▶ **Task description**
Of the material below, the lines to be retyped are those from the line containing "- Verification command" through the line containing "- ❌ Time estimates", inclusive; reproduce them exactly.
============================================================
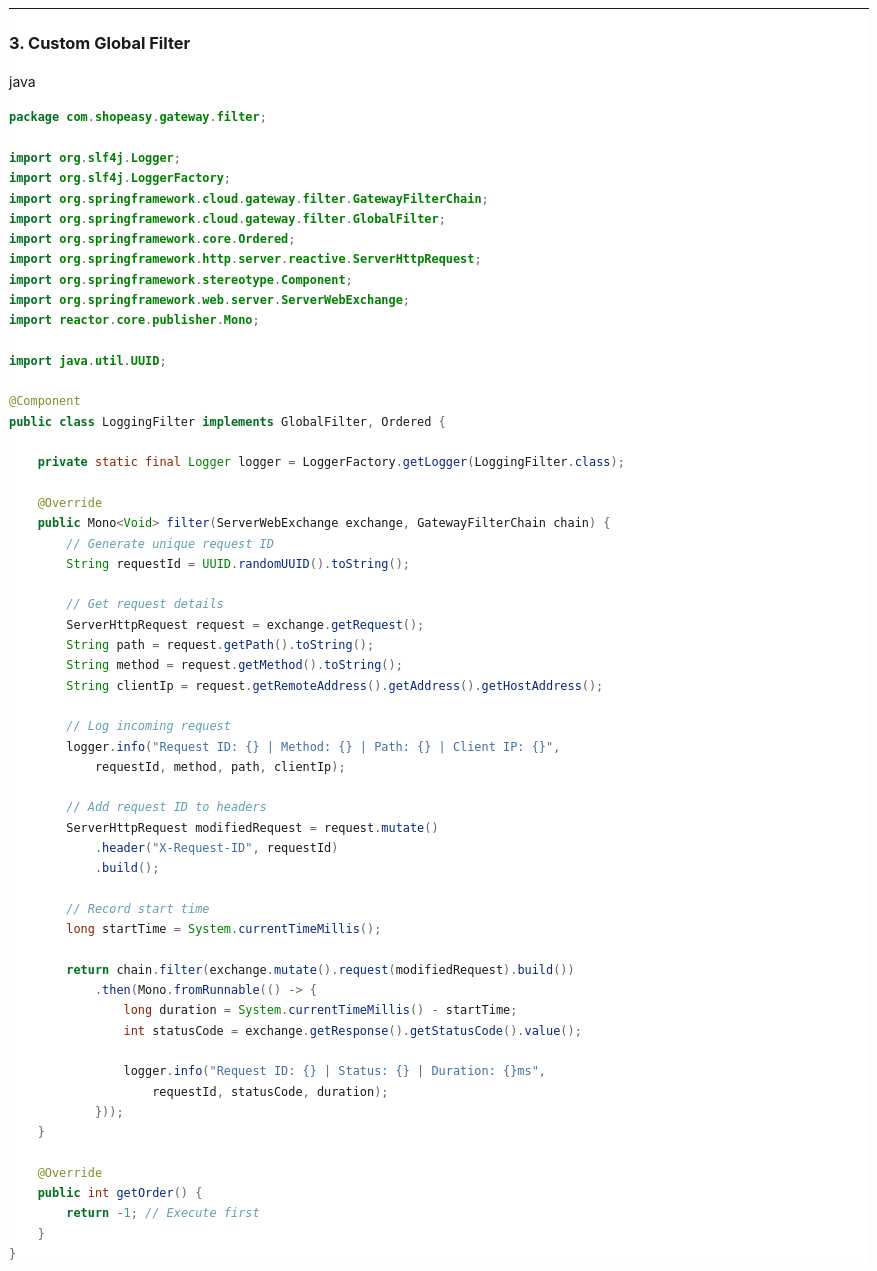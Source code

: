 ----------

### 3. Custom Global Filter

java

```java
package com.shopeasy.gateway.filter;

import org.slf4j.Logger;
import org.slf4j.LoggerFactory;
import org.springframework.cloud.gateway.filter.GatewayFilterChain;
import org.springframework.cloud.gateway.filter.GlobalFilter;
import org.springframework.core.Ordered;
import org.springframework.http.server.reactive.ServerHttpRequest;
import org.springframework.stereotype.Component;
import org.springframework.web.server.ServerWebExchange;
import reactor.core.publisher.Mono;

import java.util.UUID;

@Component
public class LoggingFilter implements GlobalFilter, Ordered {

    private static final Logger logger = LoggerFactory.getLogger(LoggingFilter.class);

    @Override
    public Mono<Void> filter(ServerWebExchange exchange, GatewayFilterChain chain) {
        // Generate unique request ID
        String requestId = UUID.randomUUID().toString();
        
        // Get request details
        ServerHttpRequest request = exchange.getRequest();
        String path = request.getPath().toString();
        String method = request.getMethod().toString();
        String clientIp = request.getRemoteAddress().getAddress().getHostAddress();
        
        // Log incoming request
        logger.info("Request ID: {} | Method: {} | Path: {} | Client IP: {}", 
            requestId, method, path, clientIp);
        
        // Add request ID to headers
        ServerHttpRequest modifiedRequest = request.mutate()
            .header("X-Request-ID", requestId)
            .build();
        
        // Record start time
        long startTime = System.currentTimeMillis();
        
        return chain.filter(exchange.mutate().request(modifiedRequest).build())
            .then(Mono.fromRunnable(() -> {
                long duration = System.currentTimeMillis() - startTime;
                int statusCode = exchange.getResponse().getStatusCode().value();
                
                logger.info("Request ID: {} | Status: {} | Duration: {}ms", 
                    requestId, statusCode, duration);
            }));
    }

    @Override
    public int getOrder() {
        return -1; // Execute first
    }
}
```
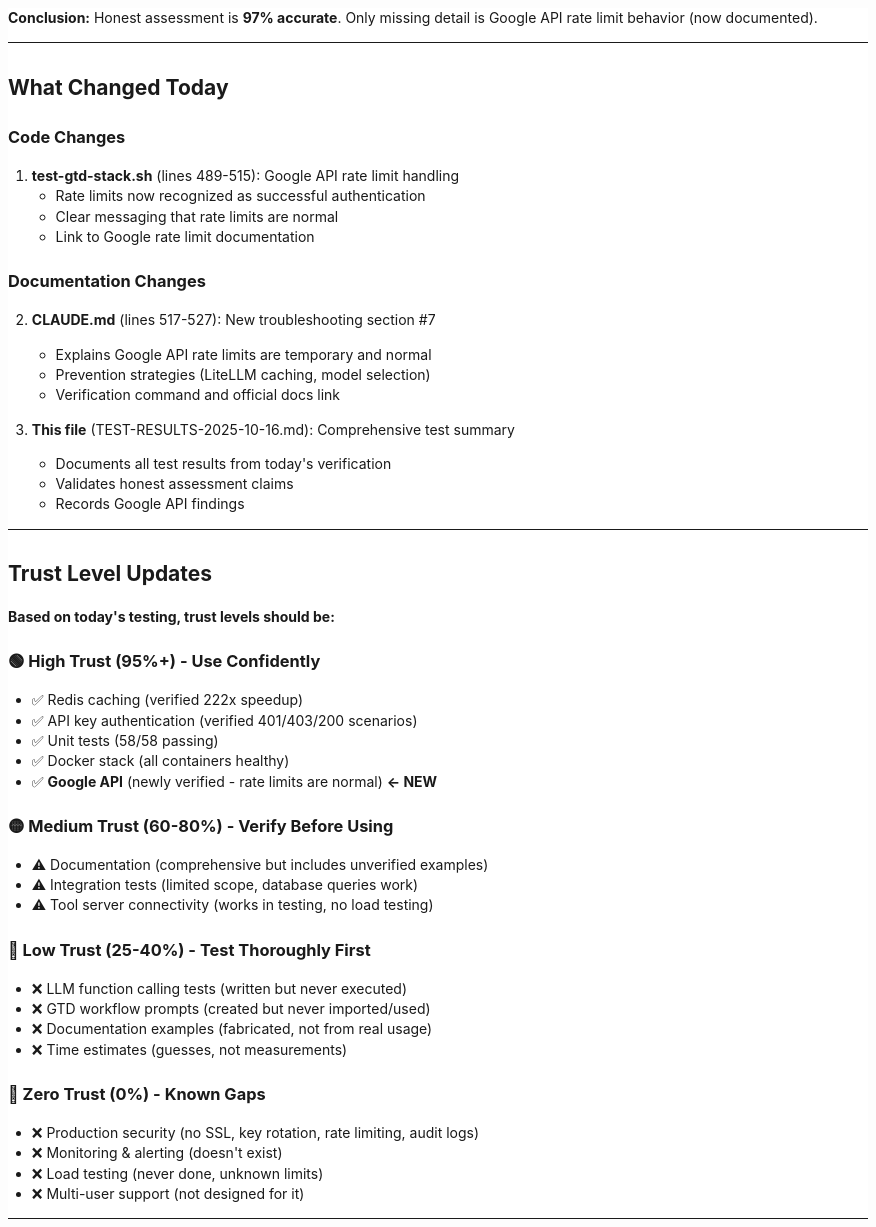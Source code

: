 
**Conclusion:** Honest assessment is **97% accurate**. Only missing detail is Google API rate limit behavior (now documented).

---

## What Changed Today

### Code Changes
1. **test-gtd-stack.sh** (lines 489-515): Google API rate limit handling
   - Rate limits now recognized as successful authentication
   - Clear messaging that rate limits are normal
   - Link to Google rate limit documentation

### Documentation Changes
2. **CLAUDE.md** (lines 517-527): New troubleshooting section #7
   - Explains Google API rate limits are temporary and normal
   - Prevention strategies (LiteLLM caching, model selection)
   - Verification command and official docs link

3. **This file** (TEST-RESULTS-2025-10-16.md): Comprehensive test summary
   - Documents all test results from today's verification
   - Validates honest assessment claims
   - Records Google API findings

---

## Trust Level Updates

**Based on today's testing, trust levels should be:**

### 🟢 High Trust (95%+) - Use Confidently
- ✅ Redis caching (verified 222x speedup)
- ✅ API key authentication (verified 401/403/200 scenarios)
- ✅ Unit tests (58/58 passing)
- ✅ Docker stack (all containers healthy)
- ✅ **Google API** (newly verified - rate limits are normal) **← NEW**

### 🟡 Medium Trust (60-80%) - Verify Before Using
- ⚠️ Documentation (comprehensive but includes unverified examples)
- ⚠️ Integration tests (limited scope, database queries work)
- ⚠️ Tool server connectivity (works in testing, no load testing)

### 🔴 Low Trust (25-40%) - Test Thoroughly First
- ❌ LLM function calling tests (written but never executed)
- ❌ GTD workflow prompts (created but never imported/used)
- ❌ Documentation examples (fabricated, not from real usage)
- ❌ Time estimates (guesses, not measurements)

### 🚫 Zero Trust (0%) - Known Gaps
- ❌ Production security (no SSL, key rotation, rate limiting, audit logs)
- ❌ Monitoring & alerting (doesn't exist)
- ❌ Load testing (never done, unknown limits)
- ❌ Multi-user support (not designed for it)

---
============================================================
▶ **Written solution**
   - Verification command and official docs link

3. **This file** (TEST-RESULTS-2025-10-16.md): Comprehensive test summary
   - Documents all test results from today's verification
   - Validates honest assessment claims
   - Records Google API findings

---

## Trust Level Updates

**Based on today's testing, trust levels should be:**

### 🟢 High Trust (95%+) - Use Confidently
- ✅ Redis caching (verified 222x speedup)
- ✅ API key authentication (verified 401/403/200 scenarios)
- ✅ Unit tests (58/58 passing)
- ✅ Docker stack (all containers healthy)
- ✅ **Google API** (newly verified - rate limits are normal) **← NEW**

### 🟡 Medium Trust (60-80%) - Verify Before Using
- ⚠️ Documentation (comprehensive but includes unverified examples)
- ⚠️ Integration tests (limited scope, database queries work)
- ⚠️ Tool server connectivity (works in testing, no load testing)

### 🔴 Low Trust (25-40%) - Test Thoroughly First
- ❌ LLM function calling tests (written but never executed)
- ❌ GTD workflow prompts (created but never imported/used)
- ❌ Documentation examples (fabricated, not from real usage)
- ❌ Time estimates (guesses, not measurements)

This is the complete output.